**LISTED ENTRIES**.
○ ○ ○ ○ ○ ○ ○
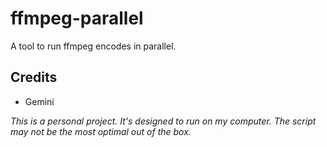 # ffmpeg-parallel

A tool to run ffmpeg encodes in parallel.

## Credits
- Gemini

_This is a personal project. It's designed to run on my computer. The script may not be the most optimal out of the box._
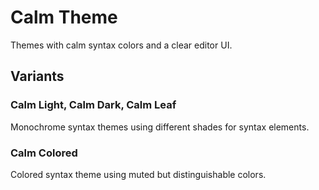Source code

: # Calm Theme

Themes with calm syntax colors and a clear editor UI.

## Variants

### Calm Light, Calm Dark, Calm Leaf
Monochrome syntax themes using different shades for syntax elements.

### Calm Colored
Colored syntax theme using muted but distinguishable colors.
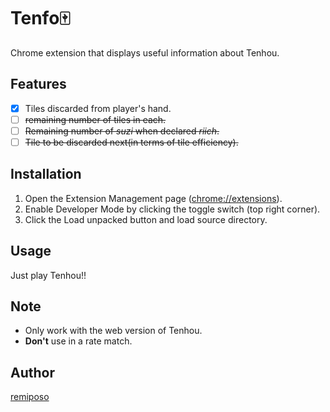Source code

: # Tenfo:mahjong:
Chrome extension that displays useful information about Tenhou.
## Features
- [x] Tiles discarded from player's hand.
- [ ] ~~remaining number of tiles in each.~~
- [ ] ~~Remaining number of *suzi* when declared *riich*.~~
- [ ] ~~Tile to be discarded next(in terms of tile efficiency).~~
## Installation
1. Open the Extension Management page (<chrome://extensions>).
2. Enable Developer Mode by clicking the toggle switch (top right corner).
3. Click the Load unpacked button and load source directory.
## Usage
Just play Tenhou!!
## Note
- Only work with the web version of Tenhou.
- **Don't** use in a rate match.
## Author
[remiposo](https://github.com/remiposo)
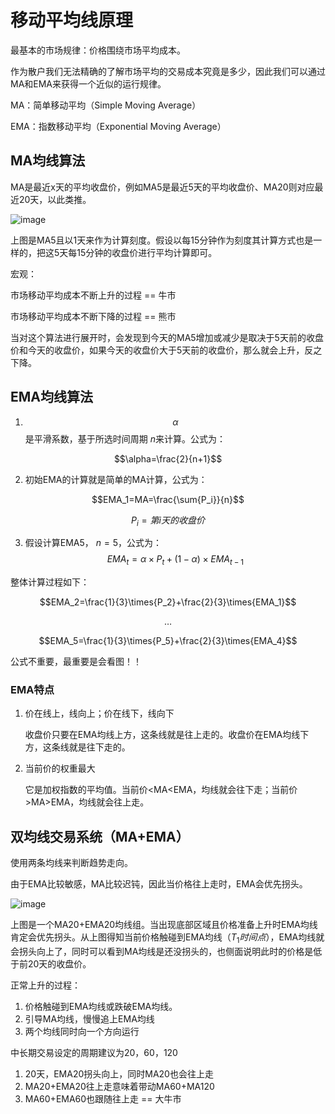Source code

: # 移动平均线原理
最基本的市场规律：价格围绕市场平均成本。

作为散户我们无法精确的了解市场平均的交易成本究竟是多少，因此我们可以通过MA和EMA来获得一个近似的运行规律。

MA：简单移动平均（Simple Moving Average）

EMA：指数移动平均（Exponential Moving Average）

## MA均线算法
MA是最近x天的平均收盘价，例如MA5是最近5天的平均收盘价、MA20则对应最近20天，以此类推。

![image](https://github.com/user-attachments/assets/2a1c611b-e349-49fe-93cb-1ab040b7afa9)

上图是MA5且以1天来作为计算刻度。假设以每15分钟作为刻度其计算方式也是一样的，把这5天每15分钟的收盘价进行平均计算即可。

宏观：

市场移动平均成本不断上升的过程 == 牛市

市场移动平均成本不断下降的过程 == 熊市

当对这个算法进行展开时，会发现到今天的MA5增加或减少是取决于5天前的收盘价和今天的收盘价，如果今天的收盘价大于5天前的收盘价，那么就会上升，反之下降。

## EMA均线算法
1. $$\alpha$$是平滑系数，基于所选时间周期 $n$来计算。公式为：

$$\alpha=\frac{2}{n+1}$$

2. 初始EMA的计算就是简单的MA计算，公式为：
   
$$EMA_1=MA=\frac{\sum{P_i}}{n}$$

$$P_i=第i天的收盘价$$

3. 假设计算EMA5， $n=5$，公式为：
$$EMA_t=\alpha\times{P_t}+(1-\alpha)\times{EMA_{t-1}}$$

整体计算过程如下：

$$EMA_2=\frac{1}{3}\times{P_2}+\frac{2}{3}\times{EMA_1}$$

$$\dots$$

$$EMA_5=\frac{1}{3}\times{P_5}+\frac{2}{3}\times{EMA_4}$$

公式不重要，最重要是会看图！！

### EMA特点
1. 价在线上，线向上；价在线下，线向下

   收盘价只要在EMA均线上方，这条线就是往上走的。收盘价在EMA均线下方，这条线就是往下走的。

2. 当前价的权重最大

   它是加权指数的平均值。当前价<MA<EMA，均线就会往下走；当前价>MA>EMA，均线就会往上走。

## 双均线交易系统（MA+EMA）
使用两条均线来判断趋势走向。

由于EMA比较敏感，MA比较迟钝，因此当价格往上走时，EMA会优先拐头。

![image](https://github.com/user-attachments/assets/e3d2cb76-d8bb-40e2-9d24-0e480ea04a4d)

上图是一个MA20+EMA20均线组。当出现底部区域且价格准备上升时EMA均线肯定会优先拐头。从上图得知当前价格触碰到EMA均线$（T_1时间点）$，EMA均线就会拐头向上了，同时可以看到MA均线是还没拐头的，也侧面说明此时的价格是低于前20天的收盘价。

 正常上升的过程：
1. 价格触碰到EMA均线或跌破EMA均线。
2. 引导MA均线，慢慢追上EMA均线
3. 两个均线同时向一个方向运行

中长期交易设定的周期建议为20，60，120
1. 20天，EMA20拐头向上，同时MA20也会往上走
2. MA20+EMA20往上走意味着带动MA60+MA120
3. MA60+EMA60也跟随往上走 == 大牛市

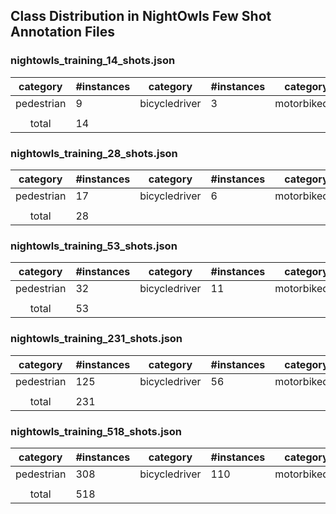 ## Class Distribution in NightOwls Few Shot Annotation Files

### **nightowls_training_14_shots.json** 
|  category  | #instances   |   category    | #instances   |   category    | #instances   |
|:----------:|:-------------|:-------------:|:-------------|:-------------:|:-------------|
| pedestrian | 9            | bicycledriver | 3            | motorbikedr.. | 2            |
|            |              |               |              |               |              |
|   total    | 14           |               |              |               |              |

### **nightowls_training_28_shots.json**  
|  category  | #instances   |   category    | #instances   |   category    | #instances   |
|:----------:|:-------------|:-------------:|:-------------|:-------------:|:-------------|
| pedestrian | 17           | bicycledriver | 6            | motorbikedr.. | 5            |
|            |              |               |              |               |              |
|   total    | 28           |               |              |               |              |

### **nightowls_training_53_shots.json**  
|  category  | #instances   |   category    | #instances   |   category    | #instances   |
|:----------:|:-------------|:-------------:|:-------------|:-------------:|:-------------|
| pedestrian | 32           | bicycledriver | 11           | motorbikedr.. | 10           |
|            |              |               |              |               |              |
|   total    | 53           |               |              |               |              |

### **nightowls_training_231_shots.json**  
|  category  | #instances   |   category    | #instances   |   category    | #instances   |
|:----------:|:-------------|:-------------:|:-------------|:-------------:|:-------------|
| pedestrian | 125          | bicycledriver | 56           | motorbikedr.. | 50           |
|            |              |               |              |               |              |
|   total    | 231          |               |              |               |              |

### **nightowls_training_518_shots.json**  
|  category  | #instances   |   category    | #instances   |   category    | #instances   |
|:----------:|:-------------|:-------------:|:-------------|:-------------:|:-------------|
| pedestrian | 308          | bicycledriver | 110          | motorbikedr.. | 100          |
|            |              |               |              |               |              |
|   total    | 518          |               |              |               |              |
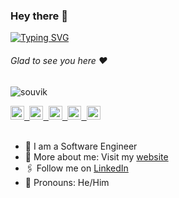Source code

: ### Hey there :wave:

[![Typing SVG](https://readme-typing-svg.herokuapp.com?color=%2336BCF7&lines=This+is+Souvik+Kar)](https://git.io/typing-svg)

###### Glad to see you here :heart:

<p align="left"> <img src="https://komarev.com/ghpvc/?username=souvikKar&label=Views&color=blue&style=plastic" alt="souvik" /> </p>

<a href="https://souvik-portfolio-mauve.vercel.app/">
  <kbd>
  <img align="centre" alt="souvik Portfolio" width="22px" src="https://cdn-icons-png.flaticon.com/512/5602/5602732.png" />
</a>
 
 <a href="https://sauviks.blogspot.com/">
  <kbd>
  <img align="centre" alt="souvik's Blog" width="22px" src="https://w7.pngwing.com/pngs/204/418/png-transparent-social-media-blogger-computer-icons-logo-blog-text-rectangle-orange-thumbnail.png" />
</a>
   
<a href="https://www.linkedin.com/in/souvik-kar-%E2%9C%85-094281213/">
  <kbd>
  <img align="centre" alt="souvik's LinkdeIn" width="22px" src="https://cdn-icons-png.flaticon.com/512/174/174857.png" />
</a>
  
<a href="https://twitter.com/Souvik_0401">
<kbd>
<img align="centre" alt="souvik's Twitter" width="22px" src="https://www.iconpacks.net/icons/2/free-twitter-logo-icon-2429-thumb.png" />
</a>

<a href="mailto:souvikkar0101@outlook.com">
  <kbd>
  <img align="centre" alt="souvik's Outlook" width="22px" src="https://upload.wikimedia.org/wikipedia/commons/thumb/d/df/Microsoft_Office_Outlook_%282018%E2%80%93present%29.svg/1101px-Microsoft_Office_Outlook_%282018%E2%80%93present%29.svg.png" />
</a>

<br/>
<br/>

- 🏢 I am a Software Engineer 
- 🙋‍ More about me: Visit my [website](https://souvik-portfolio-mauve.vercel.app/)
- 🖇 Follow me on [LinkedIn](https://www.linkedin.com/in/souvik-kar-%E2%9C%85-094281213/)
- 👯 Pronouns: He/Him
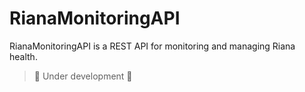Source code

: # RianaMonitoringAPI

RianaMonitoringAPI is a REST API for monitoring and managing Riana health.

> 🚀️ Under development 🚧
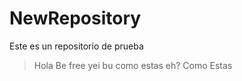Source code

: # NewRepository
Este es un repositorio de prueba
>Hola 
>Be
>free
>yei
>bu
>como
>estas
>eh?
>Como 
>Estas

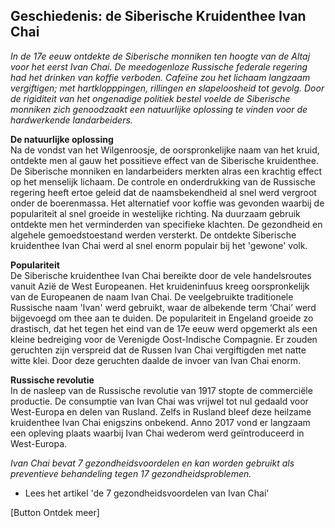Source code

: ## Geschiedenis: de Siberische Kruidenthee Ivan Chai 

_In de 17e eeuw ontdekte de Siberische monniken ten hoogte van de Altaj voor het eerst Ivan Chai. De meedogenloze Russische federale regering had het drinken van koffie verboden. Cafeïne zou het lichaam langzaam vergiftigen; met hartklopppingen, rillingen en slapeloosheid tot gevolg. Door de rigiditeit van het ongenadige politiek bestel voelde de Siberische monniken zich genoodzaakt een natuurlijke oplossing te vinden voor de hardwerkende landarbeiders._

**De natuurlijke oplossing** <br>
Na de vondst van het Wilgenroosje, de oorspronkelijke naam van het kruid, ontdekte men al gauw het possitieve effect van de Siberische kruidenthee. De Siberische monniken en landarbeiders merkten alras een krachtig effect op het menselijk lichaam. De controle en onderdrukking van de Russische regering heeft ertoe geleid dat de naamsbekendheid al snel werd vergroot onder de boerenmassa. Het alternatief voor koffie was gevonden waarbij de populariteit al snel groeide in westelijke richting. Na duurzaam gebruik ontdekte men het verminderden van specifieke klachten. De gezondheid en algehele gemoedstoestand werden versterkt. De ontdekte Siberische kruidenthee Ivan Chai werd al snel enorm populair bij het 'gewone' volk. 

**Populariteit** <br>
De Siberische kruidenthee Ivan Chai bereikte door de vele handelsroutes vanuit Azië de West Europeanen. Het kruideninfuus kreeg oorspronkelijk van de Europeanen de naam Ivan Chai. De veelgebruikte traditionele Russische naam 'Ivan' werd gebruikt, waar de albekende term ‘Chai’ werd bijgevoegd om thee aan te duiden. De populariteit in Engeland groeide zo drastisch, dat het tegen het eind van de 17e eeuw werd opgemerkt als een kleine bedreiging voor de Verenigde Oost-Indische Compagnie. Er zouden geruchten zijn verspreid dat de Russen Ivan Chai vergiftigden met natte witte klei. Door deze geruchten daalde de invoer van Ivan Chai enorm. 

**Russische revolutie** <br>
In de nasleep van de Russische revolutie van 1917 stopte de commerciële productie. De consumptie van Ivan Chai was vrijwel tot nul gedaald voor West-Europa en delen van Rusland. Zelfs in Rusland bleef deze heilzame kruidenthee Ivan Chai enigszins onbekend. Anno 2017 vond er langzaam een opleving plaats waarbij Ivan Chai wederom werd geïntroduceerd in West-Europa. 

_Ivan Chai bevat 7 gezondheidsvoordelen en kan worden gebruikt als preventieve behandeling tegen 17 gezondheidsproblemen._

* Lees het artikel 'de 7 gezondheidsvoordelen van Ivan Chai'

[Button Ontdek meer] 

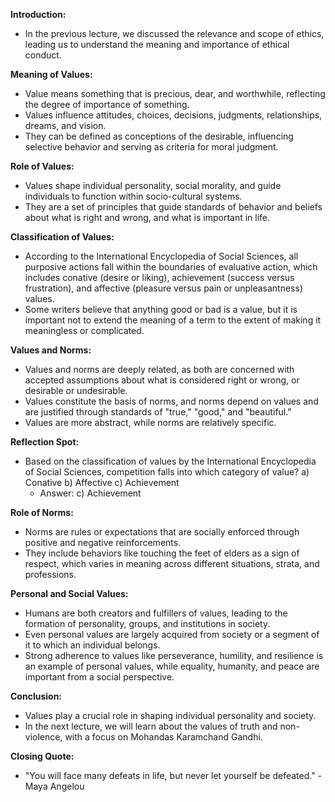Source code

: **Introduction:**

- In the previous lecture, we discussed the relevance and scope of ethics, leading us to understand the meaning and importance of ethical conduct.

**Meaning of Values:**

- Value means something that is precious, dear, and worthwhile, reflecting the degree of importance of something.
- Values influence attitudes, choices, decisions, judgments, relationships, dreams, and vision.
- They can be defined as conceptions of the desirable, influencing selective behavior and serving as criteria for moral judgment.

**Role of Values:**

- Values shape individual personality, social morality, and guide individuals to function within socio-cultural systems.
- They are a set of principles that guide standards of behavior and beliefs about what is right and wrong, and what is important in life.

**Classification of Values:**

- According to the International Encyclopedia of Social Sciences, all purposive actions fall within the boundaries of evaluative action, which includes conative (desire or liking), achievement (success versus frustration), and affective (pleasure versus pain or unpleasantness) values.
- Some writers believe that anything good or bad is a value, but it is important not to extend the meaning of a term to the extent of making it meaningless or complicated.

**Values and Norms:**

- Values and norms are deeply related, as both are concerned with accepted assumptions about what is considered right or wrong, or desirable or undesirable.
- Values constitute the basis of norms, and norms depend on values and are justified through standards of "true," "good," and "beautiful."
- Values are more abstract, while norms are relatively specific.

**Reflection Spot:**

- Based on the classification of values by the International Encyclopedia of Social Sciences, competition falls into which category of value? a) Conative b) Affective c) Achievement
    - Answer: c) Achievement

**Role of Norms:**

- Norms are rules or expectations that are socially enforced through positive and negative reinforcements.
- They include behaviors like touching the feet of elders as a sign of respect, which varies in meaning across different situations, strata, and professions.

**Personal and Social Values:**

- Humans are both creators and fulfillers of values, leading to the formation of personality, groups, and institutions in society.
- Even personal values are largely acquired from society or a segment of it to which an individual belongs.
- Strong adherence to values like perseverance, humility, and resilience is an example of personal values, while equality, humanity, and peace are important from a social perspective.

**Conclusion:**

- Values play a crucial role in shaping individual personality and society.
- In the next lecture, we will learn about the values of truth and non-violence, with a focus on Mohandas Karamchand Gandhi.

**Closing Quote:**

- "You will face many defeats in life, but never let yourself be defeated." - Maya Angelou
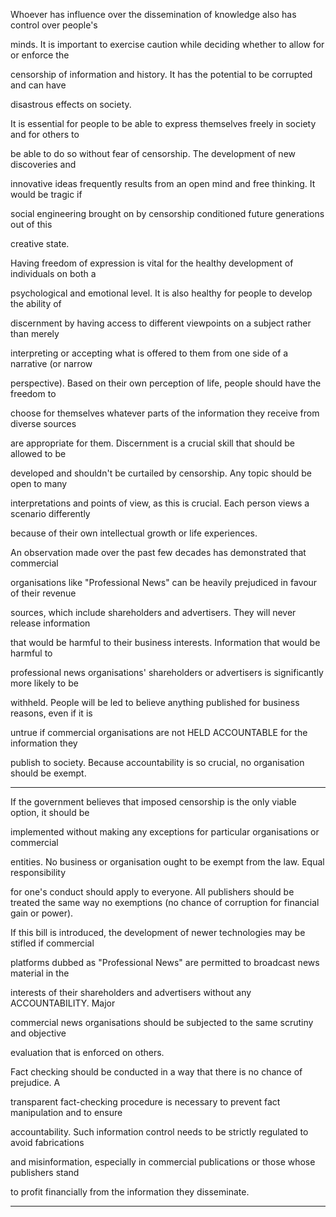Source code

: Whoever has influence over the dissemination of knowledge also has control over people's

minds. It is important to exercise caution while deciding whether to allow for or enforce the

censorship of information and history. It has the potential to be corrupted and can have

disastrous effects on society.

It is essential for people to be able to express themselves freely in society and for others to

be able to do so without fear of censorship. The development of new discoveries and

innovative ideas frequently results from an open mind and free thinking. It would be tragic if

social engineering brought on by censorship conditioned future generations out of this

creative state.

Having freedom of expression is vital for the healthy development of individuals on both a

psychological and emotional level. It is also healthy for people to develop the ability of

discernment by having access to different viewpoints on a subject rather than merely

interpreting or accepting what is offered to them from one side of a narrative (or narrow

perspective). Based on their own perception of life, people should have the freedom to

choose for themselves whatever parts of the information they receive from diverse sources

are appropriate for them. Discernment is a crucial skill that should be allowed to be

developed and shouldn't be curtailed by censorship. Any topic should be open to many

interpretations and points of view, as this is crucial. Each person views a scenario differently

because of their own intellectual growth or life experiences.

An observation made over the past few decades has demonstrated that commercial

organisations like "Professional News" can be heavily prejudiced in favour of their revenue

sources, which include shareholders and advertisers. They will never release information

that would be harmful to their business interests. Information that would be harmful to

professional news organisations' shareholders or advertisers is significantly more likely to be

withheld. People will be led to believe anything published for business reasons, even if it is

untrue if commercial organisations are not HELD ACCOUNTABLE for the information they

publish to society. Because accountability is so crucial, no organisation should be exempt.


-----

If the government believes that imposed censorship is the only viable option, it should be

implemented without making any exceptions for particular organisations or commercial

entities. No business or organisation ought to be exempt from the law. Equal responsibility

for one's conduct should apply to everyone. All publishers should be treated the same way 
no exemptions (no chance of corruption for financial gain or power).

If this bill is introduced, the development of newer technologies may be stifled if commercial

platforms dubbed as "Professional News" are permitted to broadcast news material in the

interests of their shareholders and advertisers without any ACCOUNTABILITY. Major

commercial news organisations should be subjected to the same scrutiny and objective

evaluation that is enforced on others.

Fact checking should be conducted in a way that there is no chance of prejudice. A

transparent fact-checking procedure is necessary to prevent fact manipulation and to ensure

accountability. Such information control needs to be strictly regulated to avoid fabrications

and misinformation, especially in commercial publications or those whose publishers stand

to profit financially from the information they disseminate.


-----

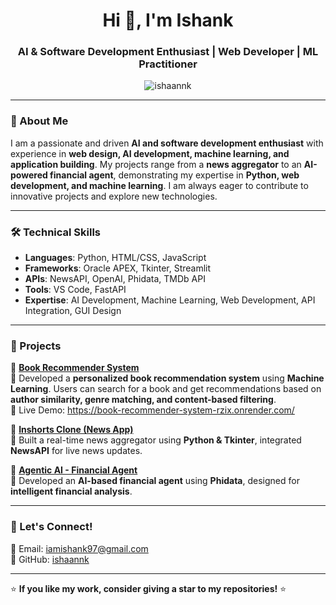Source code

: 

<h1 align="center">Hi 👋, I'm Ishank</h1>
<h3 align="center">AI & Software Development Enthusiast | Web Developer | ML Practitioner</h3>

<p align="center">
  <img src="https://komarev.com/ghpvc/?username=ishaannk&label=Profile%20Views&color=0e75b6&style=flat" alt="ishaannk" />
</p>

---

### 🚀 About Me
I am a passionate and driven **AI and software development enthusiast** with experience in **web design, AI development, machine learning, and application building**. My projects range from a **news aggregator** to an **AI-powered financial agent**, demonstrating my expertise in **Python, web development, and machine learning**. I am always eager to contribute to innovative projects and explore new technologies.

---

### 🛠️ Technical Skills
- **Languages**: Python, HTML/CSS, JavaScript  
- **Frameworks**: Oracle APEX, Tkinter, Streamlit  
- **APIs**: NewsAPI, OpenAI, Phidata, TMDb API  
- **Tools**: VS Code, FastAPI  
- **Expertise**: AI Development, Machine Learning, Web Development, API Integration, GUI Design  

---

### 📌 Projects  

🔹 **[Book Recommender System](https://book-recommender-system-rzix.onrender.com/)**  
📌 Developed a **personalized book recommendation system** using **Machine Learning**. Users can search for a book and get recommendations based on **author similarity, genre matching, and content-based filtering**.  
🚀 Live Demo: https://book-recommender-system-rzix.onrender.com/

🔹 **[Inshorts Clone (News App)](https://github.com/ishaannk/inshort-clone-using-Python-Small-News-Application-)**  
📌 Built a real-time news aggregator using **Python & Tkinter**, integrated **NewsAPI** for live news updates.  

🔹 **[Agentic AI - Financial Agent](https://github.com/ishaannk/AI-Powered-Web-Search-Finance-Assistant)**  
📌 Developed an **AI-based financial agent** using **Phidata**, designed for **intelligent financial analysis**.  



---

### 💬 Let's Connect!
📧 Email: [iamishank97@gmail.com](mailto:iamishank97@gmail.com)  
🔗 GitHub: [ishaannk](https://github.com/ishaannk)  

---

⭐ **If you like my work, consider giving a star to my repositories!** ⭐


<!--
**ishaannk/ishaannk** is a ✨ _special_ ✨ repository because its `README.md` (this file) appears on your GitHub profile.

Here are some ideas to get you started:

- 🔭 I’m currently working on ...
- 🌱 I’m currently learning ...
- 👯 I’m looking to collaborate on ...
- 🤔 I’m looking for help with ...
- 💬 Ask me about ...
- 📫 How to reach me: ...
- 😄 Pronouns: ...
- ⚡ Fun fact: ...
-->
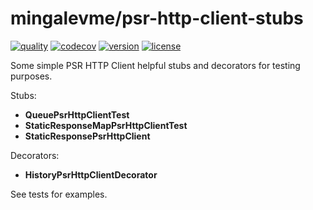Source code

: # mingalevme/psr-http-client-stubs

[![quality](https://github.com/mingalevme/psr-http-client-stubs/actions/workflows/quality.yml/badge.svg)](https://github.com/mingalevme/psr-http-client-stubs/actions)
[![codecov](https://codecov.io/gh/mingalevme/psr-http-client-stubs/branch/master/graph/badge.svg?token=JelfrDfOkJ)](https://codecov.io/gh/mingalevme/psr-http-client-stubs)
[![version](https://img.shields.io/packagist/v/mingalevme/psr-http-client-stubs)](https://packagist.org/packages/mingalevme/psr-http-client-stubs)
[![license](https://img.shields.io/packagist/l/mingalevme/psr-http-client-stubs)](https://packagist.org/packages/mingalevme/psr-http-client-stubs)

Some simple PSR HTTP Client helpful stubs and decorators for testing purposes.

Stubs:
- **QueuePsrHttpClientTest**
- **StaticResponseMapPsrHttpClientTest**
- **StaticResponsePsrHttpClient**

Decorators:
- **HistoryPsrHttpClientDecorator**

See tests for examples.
○ ○ ○ ○ ○ ○ ○
Copy down each line in the entries that has the word "crucial".

**RESULT OF THE TASK**.
- Values play a crucial role in shaping individual personality and society.
are appropriate for them. Discernment is a crucial skill that should be allowed to be
interpretations and points of view, as this is crucial. Each person views a scenario differently
publish to society. Because accountability is so crucial, no organisation should be exempt.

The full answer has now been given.